Saved entries:
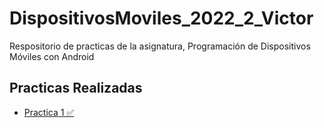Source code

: # DispositivosMoviles_2022_2_Victor
Respositorio de practicas de la asignatura, Programación de Dispositivos Móviles con Android

## Practicas Realizadas 
- <a href="https://github.com/VictorDeGallegos/DispositivosMoviles_2022_2_Victor
/commit/c10084f3f3500b316b6f844db5c84ef40ef1d5e7" target="_blank">Practica 1 ✅ </a> 
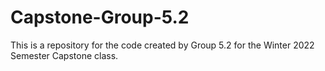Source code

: # Capstone-Group-5.2

This is a repository for the code created by Group 5.2 for the Winter 2022 Semester Capstone class.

TO DO:
Repeat the records in full, exactly as they appear, without the pictures.

RESULT FOR THIS EXERCISE:
Source code

: # DispositivosMoviles_2022_2_Victor
Respositorio de practicas de la asignatura, Programación de Dispositivos Móviles con Android

## Practicas Realizadas 
- <a href="https://github.com/VictorDeGallegos/DispositivosMoviles_2022_2_Victor
/commit/c10084f3f3500b316b6f844db5c84ef40ef1d5e7" target="_blank">Practica 1 ✅ </a> 
Source code

: # Capstone-Group-5.2

This is a repository for the code created by Group 5.2 for the Winter 2022 Semester Capstone class.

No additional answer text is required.